Over the next four and a half years, researchers made 18 dives in this place. Each time, scientists could observe the same octopus (biologists identified it by special markings). A few years later, the translucent eggs laid by the female increased in size, and experts were able to see small octopuses inside. After four years, the female lost weight and her skin became pale. During the dives, the researchers never saw the female eating. Moreover, she did not even show interest in the small crabs and shrimp swimming past.

The last time scientists saw the female was in September 2011. A month later, the octopus was no longer there. Judging by the remaining egg shells, the young octopuses had recently hatched and the female had left the area.
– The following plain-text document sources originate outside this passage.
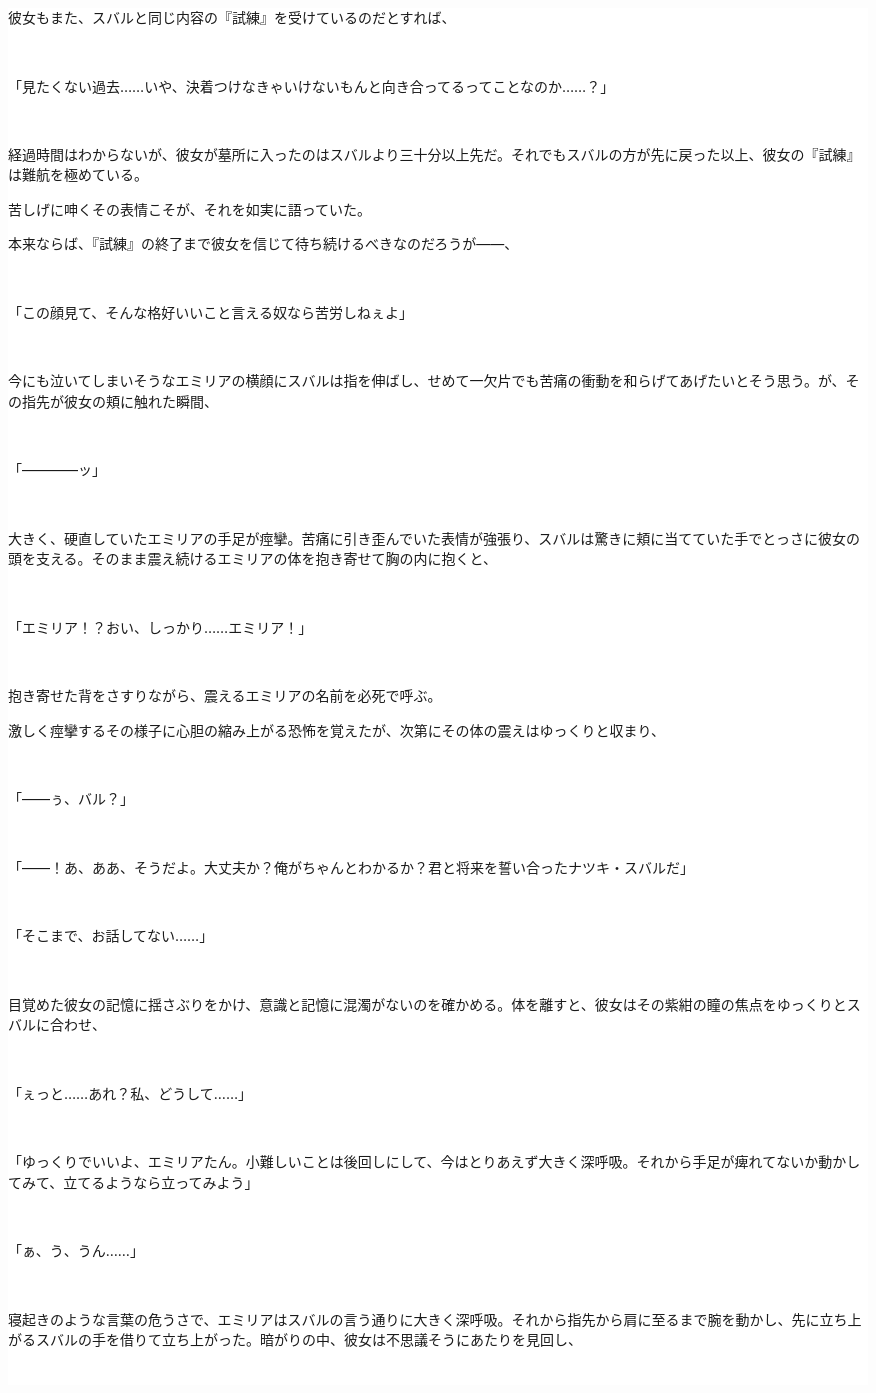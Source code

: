 彼女もまた、スバルと同じ内容の『試練』を受けているのだとすれば、

　

「見たくない過去……いや、決着つけなきゃいけないもんと向き合ってるってことなのか……？」

　

経過時間はわからないが、彼女が墓所に入ったのはスバルより三十分以上先だ。それでもスバルの方が先に戻った以上、彼女の『試練』は難航を極めている。

苦しげに呻くその表情こそが、それを如実に語っていた。

本来ならば、『試練』の終了まで彼女を信じて待ち続けるべきなのだろうが――、

　

「この顔見て、そんな格好いいこと言える奴なら苦労しねぇよ」

　

今にも泣いてしまいそうなエミリアの横顔にスバルは指を伸ばし、せめて一欠片でも苦痛の衝動を和らげてあげたいとそう思う。が、その指先が彼女の頬に触れた瞬間、

　

「――――ッ」

　

大きく、硬直していたエミリアの手足が痙攣。苦痛に引き歪んでいた表情が強張り、スバルは驚きに頬に当てていた手でとっさに彼女の頭を支える。そのまま震え続けるエミリアの体を抱き寄せて胸の内に抱くと、

　

「エミリア！？おい、しっかり……エミリア！」

　

抱き寄せた背をさすりながら、震えるエミリアの名前を必死で呼ぶ。

激しく痙攣するその様子に心胆の縮み上がる恐怖を覚えたが、次第にその体の震えはゆっくりと収まり、

　

「――ぅ、バル？」

　

「――！あ、ああ、そうだよ。大丈夫か？俺がちゃんとわかるか？君と将来を誓い合ったナツキ・スバルだ」

　

「そこまで、お話してない……」

　

目覚めた彼女の記憶に揺さぶりをかけ、意識と記憶に混濁がないのを確かめる。体を離すと、彼女はその紫紺の瞳の焦点をゆっくりとスバルに合わせ、

　

「ぇっと……あれ？私、どうして……」

　

「ゆっくりでいいよ、エミリアたん。小難しいことは後回しにして、今はとりあえず大きく深呼吸。それから手足が痺れてないか動かしてみて、立てるようなら立ってみよう」

　

「ぁ、う、うん……」

　

寝起きのような言葉の危うさで、エミリアはスバルの言う通りに大きく深呼吸。それから指先から肩に至るまで腕を動かし、先に立ち上がるスバルの手を借りて立ち上がった。暗がりの中、彼女は不思議そうにあたりを見回し、

　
After counting the remains of the eggs, the researchers came to the conclusion that there were about 160 of them.

Most female octopuses lay eggs only once in their lives. The eggs of Graneledone boreopacifica are teardrop-shaped. They are the size of small olives. Little octopus The inside of the egg requires a lot of oxygen, so the female must constantly provide a flow of fresh water to the nest, preventing dirt and silt from entering it.

Because young octopuses spend a lot of time in the egg, they hatch fully formed. After hatching, they can hunt small prey on their own. The hatched juvenile Graneledone boreopacifica is better developed compared to representatives of other species of octopus and squid. Octopus eggs, like many other invertebrates, are kept in cold sea water, which slows down their development. The water temperature at the depth of Monterey Canyon is about 3 degrees Celsius.